Independent contractor classification. The first Notice of Proposed Rulemaking  proposes the withdrawal of the Independent Contractor Final Rule issued by the department on Jan. 7. The reasons cited include:
- The rule adopted a new “economic reality” test to determine whether a worker is an employee or an independent contractor under the Fair Labor Standards Act.
- Courts and the department have not used the new economic reality test, and FLSA text or longstanding case law does not support the test.
- The rule would narrow or minimize other factors considered by courts traditionally; making the economic test less likely to establish that a worker is an employee under the FLSA.
The FLSA requires covered employers to pay employees at least the federal minimum wage for every hour worked and overtime premium pay of at least one and one-half times their regular rate of pay for every hour worked over 40 in a workweek. An independent contractor has no FLSA protections, the department noted.
Joint employers.
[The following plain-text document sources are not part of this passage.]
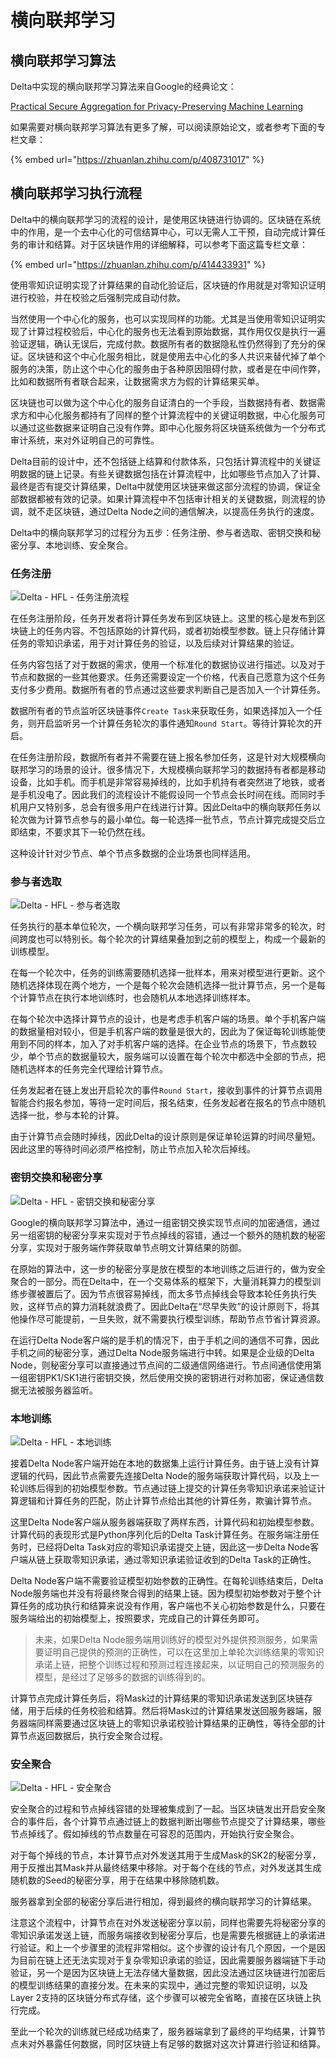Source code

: # 横向联邦学习

## 横向联邦学习算法

Delta中实现的横向联邦学习算法来自Google的经典论文：

 [Practical Secure Aggregation for Privacy-Preserving Machine Learning](https://eprint.iacr.org/2017/281.pdf)

如果需要对横向联邦学习算法有更多了解，可以阅读原始论文，或者参考下面的专栏文章：

{% embed url="https://zhuanlan.zhihu.com/p/408731017" %}

## 横向联邦学习执行流程

Delta中的横向联邦学习的流程的设计，是使用区块链进行协调的。区块链在系统中的作用，是一个去中心化的可信结算中心，可以无需人工干预，自动完成计算任务的审计和结算。对于区块链作用的详细解释，可以参考下面这篇专栏文章：

{% embed url="https://zhuanlan.zhihu.com/p/414433931" %}

使用零知识证明实现了计算结果的自动化验证后，区块链的作用就是对零知识证明进行校验，并在校验之后强制完成自动付款。

当然使用一个中心化的服务，也可以实现同样的功能。尤其是当使用零知识证明实现了计算过程校验后，中心化的服务也无法看到原始数据，其作用仅仅是执行一遍验证逻辑，确认无误后，完成付款。数据所有者的数据隐私性仍然得到了充分的保证。区块链和这个中心化服务相比，就是使用去中心化的多人共识来替代掉了单个服务的决策，防止这个中心化的服务由于各种原因阻碍付款，或者是在中间作弊，比如和数据所有者联合起来，让数据需求方为假的计算结果买单。

区块链也可以做为这个中心化的服务自证清白的一个手段，当数据持有者、数据需求方和中心化服务都持有了同样的整个计算流程中的关键证明数据，中心化服务可以通过这些数据来证明自己没有作弊。即中心化服务将区块链系统做为一个分布式审计系统，来对外证明自己的可靠性。

Delta目前的设计中，还不包括链上结算和付款体系，只包括计算流程中的关键证明数据的链上记录。有些关键数据包括在计算流程中，比如哪些节点加入了计算、最终是否有提交计算结果，Delta中就使用区块链来做这部分流程的协调，保证全部数据都被有效的记录。如果计算流程中不包括审计相关的关键数据，则流程的协调，就不走区块链，通过Delta Node之间的通信解决，以提高任务执行的速度。

Delta中的横向联邦学习的过程分为五步：任务注册、参与者选取、密钥交换和秘密分享、本地训练、安全聚合。

### 任务注册

![Delta - HFL - &#x4EFB;&#x52A1;&#x6CE8;&#x518C;&#x6D41;&#x7A0B;](../.gitbook/assets/b5d17161d77c3a1e27682db9df05923.png)

在任务注册阶段，任务开发者将计算任务发布到区块链上。这里的核心是发布到区块链上的任务内容。不包括原始的计算代码，或者初始模型参数。链上只存储计算任务的零知识承诺，用于对计算任务的验证，以及后续对计算结果的验证。

任务内容包括了对于数据的需求，使用一个标准化的数据协议进行描述。以及对于节点和数据的一些其他要求。任务还需要设定一个价格，代表自己愿意为这个任务支付多少费用。数据所有者的节点通过这些要求判断自己是否加入一个计算任务。

数据所有者的节点监听区块链事件`Create Task`来获取任务，如果选择加入一个任务，则开启监听另一个计算任务轮次的事件通知`Round Start`。等待计算轮次的开启。

在任务注册阶段，数据所有者并不需要在链上报名参加任务，这是针对大规模横向联邦学习的场景的设计。很多情况下，大规模横向联邦学习的数据持有者都是移动设备，比如手机。而手机是非常容易掉线的，比如手机持有者突然进了地铁，或者是手机没电了。因此我们的流程设计不能假设同一个节点会长时间在线。而同时手机用户又特别多，总会有很多用户在线进行计算。因此Delta中的横向联邦任务以轮次做为计算节点参与的最小单位。每一轮选择一批节点，节点计算完成提交后立即结束，不要求其下一轮仍然在线。

这种设计针对少节点、单个节点多数据的企业场景也同样适用。

### 参与者选取

![Delta - HFL - &#x53C2;&#x4E0E;&#x8005;&#x9009;&#x53D6;](../.gitbook/assets/f1ec1ace994a49d0e2f49180b2cac23.png)

任务执行的基本单位轮次，一个横向联邦学习任务，可以有非常非常多的轮次，时间跨度也可以特别长。每个轮次的计算结果叠加到之前的模型上，构成一个最新的训练模型。

在每一个轮次中，任务的训练需要随机选择一批样本，用来对模型进行更新。这个随机选择体现在两个地方，一个是每个轮次会随机选择一批计算节点，另一个是每个计算节点在执行本地训练时，也会随机从本地选择训练样本。

在每个轮次中选择计算节点的设计，也是考虑手机客户端的场景。单个手机客户端的数据量相对较小，但是手机客户端的数量是很大的，因此为了保证每轮训练能使用到不同的样本，加入了对手机客户端的选择。在企业节点的场景下，节点数较少，单个节点的数据量较大，服务端可以设置在每个轮次中都选中全部的节点，把随机选样本的任务完全代理给计算节点。

任务发起者在链上发出开启轮次的事件`Round Start`，接收到事件的计算节点调用智能合约报名参加，等待一定时间后，报名结束，任务发起者在报名的节点中随机选择一批，参与本轮的计算。

由于计算节点会随时掉线，因此Delta的设计原则是保证单轮运算的时间尽量短。因此这里的等待时间必须严格控制，防止节点加入轮次后掉线。

### 密钥交换和秘密分享

![Delta - HFL - &#x5BC6;&#x94A5;&#x4EA4;&#x6362;&#x548C;&#x79D8;&#x5BC6;&#x5206;&#x4EAB;](../.gitbook/assets/c74879a461e392e9fee072bb1595421.png)

Google的横向联邦学习算法中，通过一组密钥交换实现节点间的加密通信，通过另一组密钥的秘密分享来实现对于节点掉线的容错，通过一个额外的随机数的秘密分享，实现对于服务端作弊获取单节点明文计算结果的防御。

在原始的算法中，这一步的秘密分享是放在模型的本地训练之后进行的，做为安全聚合的一部分。而在Delta中，在一个交易体系的框架下，大量消耗算力的模型训练步骤被置后了。因为节点很容易掉线，而太多节点掉线会导致本轮任务执行失败，这样节点的算力消耗就浪费了。因此Delta在“尽早失败”的设计原则下，将其他操作尽可能提前，一旦失败，就不需要执行模型训练，帮助节点节省计算资源。

在运行Delta Node客户端的是手机的情况下，由于手机之间的通信不可靠，因此手机之间的秘密分享，通过Delta Node服务端进行中转。如果是企业级的Delta Node，则秘密分享可以直接通过节点间的二级通信网络进行。节点间通信使用第一组密钥PK1/SK1进行密钥交换，然后使用交换的密钥进行对称加密，保证通信数据无法被服务器监听。

### 本地训练

![Delta - HFL - &#x672C;&#x5730;&#x8BAD;&#x7EC3;](../.gitbook/assets/76b2d1951085e78124648d4d254477e.png)

接着Delta Node客户端开始在本地的数据集上运行计算任务。由于链上没有计算逻辑的代码，因此节点需要先连接Delta Node的服务端获取计算代码，以及上一轮训练后得到的初始模型参数。节点通过链上提交的计算任务零知识承诺来验证计算逻辑和计算任务的匹配，防止计算节点给出其他的计算任务，欺骗计算节点。

这里Delta Node客户端从服务器端获取了两样东西，计算代码和初始模型参数。计算代码的表现形式是Python序列化后的Delta Task计算任务。在服务端注册任务时，已经将Delta Task对应的零知识承诺提交上链，因此这一步Delta Node客户端从链上获取零知识承诺，通过零知识承诺验证收到的Delta Task的正确性。

Delta Node客户端不需要验证模型初始参数的正确性。在每轮训练结束后，Delta Node服务端也并没有将最终聚合得到的结果上链。因为模型初始参数对于整个计算任务的成功执行和结算来说没有作用，客户端也不关心初始参数是什么，只要在服务端给出的初始模型上，按照要求，完成自己的计算任务即可。

> 未来，如果Delta Node服务端用训练好的模型对外提供预测服务，如果需要证明自己提供的预测的正确性，可以在这里加上单轮次训练结果的零知识承诺上链，把整个训练过程和预测过程连接起来，以证明自己的预测服务的模型，是经过了足够多的数据的训练得到的。

计算节点完成计算任务后，将Mask过的计算结果的零知识承诺发送到区块链存储，用于后续的任务校验和结算。然后将Mask过的计算结果发送回服务器端，服务器端同样需要通过区块链上的零知识承诺校验计算结果的正确性，等待全部的计算节点返回数据后，执行安全聚合过程。

### 安全聚合

![Delta - HFL - &#x5B89;&#x5168;&#x805A;&#x5408;](../.gitbook/assets/3fe8d87364983671a0076fe414a1ea8.png)

安全聚合的过程和节点掉线容错的处理被集成到了一起。当区块链发出开启安全聚合的事件后，各个计算节点通过链上的数据判断出哪些节点提交了计算结果，哪些节点掉线了。假如掉线的节点数量在可容忍的范围内，开始执行安全聚合。

对于每个掉线的节点，本计算节点对外发送其用于生成Mask的SK2的秘密分享，用于反推出其Mask并从最终结果中移除。对于每个在线的节点，对外发送其生成随机数的Seed的秘密分享，用于在结果中移除随机数。

服务器拿到全部的秘密分享后进行相加，得到最终的横向联邦学习的计算结果。

注意这个流程中，计算节点在对外发送秘密分享以前，同样也需要先将秘密分享的零知识承诺发送上链，而服务端接收到秘密分享后，也是需要先根据链上的承诺进行验证。和上一个步骤里的流程非常相似。这个步骤的设计有几个原因，一个是因为目前在链上还无法实现对于复杂零知识承诺的验证，因此需要服务器端链下手动验证，另一个是因为区块链上无法存储大量数据，因此没法通过区块链进行加密后的模型训练结果的直接分发。在未来的实现中，通过完整的零知识证明，以及Layer 2支持的区块链分布式存储，这个步骤可以被完全省略，直接在区块链上执行完成。

至此一个轮次的训练就已经成功结束了，服务器端拿到了最终的平均结果，计算节点未对外暴露任何数据，同时区块链上有足够的数据对这次计算进行验证和结算。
The DOL also seeks to rescind a current regulation on joint employer relationships under the FLSA, which took effect on March 16, 2020. In February 2020, 17 states and the District of Columbia had filed a lawsuit in the US District Court for the Southern District of New York against the department, arguing that the joint employer rule violated the Administrative Procedure Act. The court vacated the majority of the joint employer rule in September 2020, stating that the rule was contrary to the FLSA and was “arbitrary and capricious” due to its failure to explain why the department had deviated from all prior guidance or consider the effect of the rule on workers.
The department invites comments from the public on both proposed rules at www.regulations.gov. The comment periods end on April 12.